What Sells: Vintage Electronics
Vintage calculators and audio gear are among the items coveted most often by vintage electronics collectors. Condition is extremely important, so thoroughly inspect and research item.
Top-selling items include:
- Calculators by Calcu-pen, Casio, HP
- Reel-to-reel tape recorders by Akai, Ampex, Nagra, Pioneer, Teac
- Speakers by Acoustic Research, Altec, Cerwin Vega, JBL, Jensen, Klipsch
- Tube amplifiers by Altec, Fisher, McIntosh, RCA
- Turntables by Garrard, JVC, Marantz, Technics, Thoren
The following websites have photo galleries and other information to help you identify and describe vintage electronics:
- Scratches and scuffs
- Malfunctioning displays
- Broken or missing tubes
- Stuck knobs and controls
- Torn grill cloth on speakers,
- Torn or blown speaker cones
- Water damage, mold or mildew
- Frayed or missing cables and cord
- Missing parts and manuals
Age, moisture, and temperature and humidity fluctuations can also contribute to deterioration of speaker cones and other delicate parts, so find out how the item was stored and when it was last cleaned or repaired.
Things to test:
- Powers on/off
- Buttons, knobs and controls work
- Display lights up (if applicable)
If possible, hook up audio components to an existing system to test functionality of speakers, receivers, etc. If this isn’t possible, you can sell the item “as-is” but the final sales price and number of bids will be lower.
If the item doesn’t function fully, it might still be valuable; research comparable items to see whether they’re sold for parts or “as-is.”

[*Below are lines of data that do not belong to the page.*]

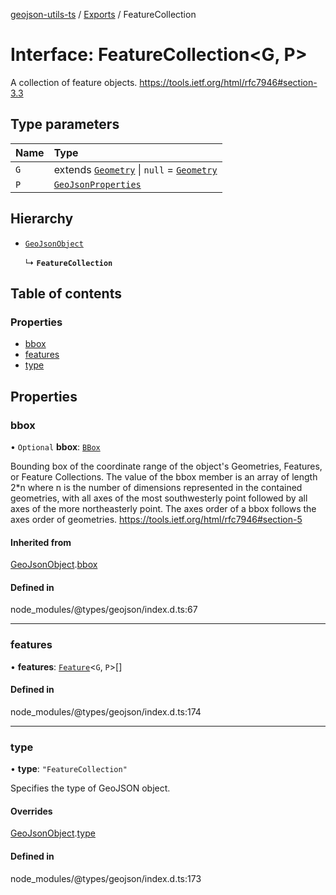 [geojson-utils-ts](../README.md) / [Exports](../modules.md) / FeatureCollection

# Interface: FeatureCollection<G, P\>

A collection of feature objects.
 https://tools.ietf.org/html/rfc7946#section-3.3

## Type parameters

| Name | Type |
| :------ | :------ |
| `G` | extends [`Geometry`](../modules.md#geometry) \| ``null`` = [`Geometry`](../modules.md#geometry) |
| `P` | [`GeoJsonProperties`](../modules.md#geojsonproperties) |

## Hierarchy

- [`GeoJsonObject`](GeoJsonObject.md)

  ↳ **`FeatureCollection`**

## Table of contents

### Properties

- [bbox](FeatureCollection.md#bbox)
- [features](FeatureCollection.md#features)
- [type](FeatureCollection.md#type)

## Properties

### bbox

• `Optional` **bbox**: [`BBox`](../modules.md#bbox)

Bounding box of the coordinate range of the object's Geometries, Features, or Feature Collections.
The value of the bbox member is an array of length 2*n where n is the number of dimensions
represented in the contained geometries, with all axes of the most southwesterly point
followed by all axes of the more northeasterly point.
The axes order of a bbox follows the axes order of geometries.
https://tools.ietf.org/html/rfc7946#section-5

#### Inherited from

[GeoJsonObject](GeoJsonObject.md).[bbox](GeoJsonObject.md#bbox)

#### Defined in

node_modules/@types/geojson/index.d.ts:67

___

### features

• **features**: [`Feature`](Feature.md)<`G`, `P`\>[]

#### Defined in

node_modules/@types/geojson/index.d.ts:174

___

### type

• **type**: ``"FeatureCollection"``

Specifies the type of GeoJSON object.

#### Overrides

[GeoJsonObject](GeoJsonObject.md).[type](GeoJsonObject.md#type)

#### Defined in

node_modules/@types/geojson/index.d.ts:173
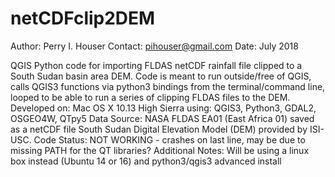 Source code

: # netCDFclip2DEM
Author: Perry I. Houser
Contact: pihouser@gmail.com
Date: July 2018

QGIS Python code for importing FLDAS netCDF rainfall file clipped to a South Sudan basin area DEM.
Code is meant to run outside/free of QGIS, calls QGIS3 functions via python3 bindings from the terminal/command line, looped to be able to run a series of clipping FLDAS files to the DEM.
Developed on: Mac OS X 10.13 High Sierra using: QGIS3, Python3, GDAL2, OSGEO4W, QTpy5
Data Source: NASA FLDAS EA01 (East Africa 01) saved as a netCDF file
             South Sudan Digital Elevation Model (DEM) provided by ISI-USC. 
Code Status: NOT WORKING -  crashes on last line, may be due to missing PATH for the QT libraries?
Additional Notes: Will be using a linux box instead (Ubuntu 14 or 16) and python3/qgis3 advanced install
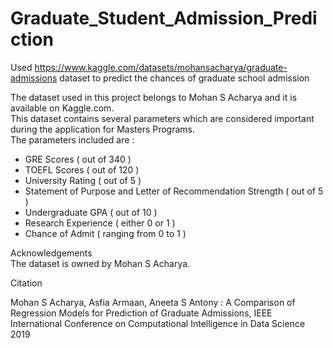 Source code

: # Graduate_Student_Admission_Prediction
Used https://www.kaggle.com/datasets/mohansacharya/graduate-admissions dataset to predict the chances of graduate school admission 

The dataset used in this project belongs to Mohan S Acharya and it is available on Kaggle.com.  
This dataset contains several parameters which are considered important during the application for Masters Programs.  
The parameters included are :  
* GRE Scores ( out of 340 )
* TOEFL Scores ( out of 120 )
* University Rating ( out of 5 )
* Statement of Purpose and Letter of Recommendation Strength ( out of 5 )
* Undergraduate GPA ( out of 10 )
* Research Experience ( either 0 or 1 )
* Chance of Admit ( ranging from 0 to 1 )

Acknowledgements  
The dataset is owned by Mohan S Acharya.


Citation

Mohan S Acharya, Asfia Armaan, Aneeta S Antony : A Comparison of Regression Models for Prediction of Graduate Admissions, IEEE International Conference on Computational Intelligence in Data Science 2019
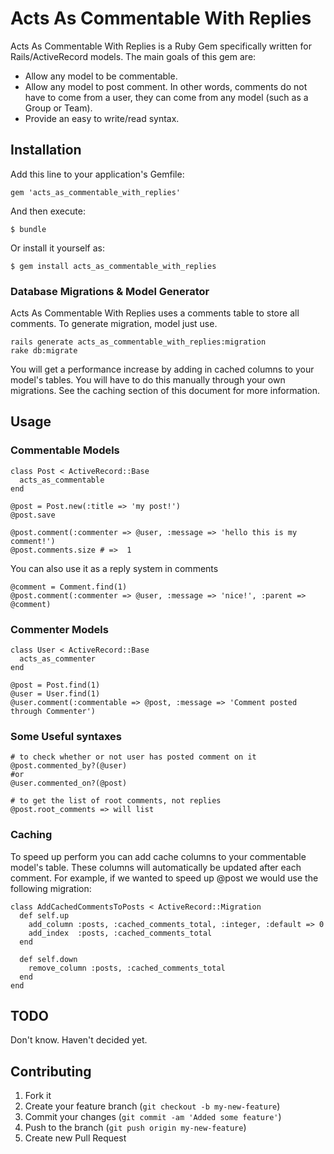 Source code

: # Acts As Commentable With Replies

Acts As Commentable With Replies is a Ruby Gem specifically written for Rails/ActiveRecord models.
The main goals of this gem are:

- Allow any model to be commentable.
- Allow any model to post comment.  In other words, comments do not have to come from a user,
  they can come from any model (such as a Group or Team).
- Provide an easy to write/read syntax.

## Installation

Add this line to your application's Gemfile:

    gem 'acts_as_commentable_with_replies'

And then execute:

    $ bundle

Or install it yourself as:

    $ gem install acts_as_commentable_with_replies


### Database Migrations & Model Generator

Acts As Commentable With Replies uses a comments table to store all comments.  To
generate migration, model just use.

    rails generate acts_as_commentable_with_replies:migration
    rake db:migrate

You will get a performance increase by adding in cached columns to your model's
tables.  You will have to do this manually through your own migrations.  See the
caching section of this document for more information.

## Usage

### Commentable Models

    class Post < ActiveRecord::Base
      acts_as_commentable
    end

    @post = Post.new(:title => 'my post!')
    @post.save

    @post.comment(:commenter => @user, :message => 'hello this is my comment!')
    @post.comments.size # =>  1

You can also use it as a reply system in comments

    @comment = Comment.find(1)
    @post.comment(:commenter => @user, :message => 'nice!', :parent => @comment)


### Commenter Models

    class User < ActiveRecord::Base
      acts_as_commenter
    end

    @post = Post.find(1)
    @user = User.find(1)
    @user.comment(:commentable => @post, :message => 'Comment posted through Commenter')


### Some Useful syntaxes

    # to check whether or not user has posted comment on it
    @post.commented_by?(@user)
    #or
    @user.commented_on?(@post)

    # to get the list of root comments, not replies
    @post.root_comments => will list


### Caching

To speed up perform you can add cache columns to your commentable model's table.  These
columns will automatically be updated after each comment.  For example, if we wanted
to speed up @post we would use the following migration:

    class AddCachedCommentsToPosts < ActiveRecord::Migration
      def self.up
        add_column :posts, :cached_comments_total, :integer, :default => 0
        add_index  :posts, :cached_comments_total
      end

      def self.down
        remove_column :posts, :cached_comments_total
      end
    end


## TODO

Don't know. Haven't decided yet.


## Contributing

1. Fork it
2. Create your feature branch (`git checkout -b my-new-feature`)
3. Commit your changes (`git commit -am 'Added some feature'`)
4. Push to the branch (`git push origin my-new-feature`)
5. Create new Pull Request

Include these details in your listing:
- Model name/number
- Age (if known)
It’s helpful to include close-up photos of all controls and panels, as well as logos, stickers and other markings.
Vintage electronics should be stored in a well-ventilated room, away from children, pets and smoke. Don’t place an item next to heating vents or air conditioners either, since temperature and humidity changes can cause damage. Cigarette smoke can damage sensitive electronics, so ask the owner if the item came from a smoke-free environment.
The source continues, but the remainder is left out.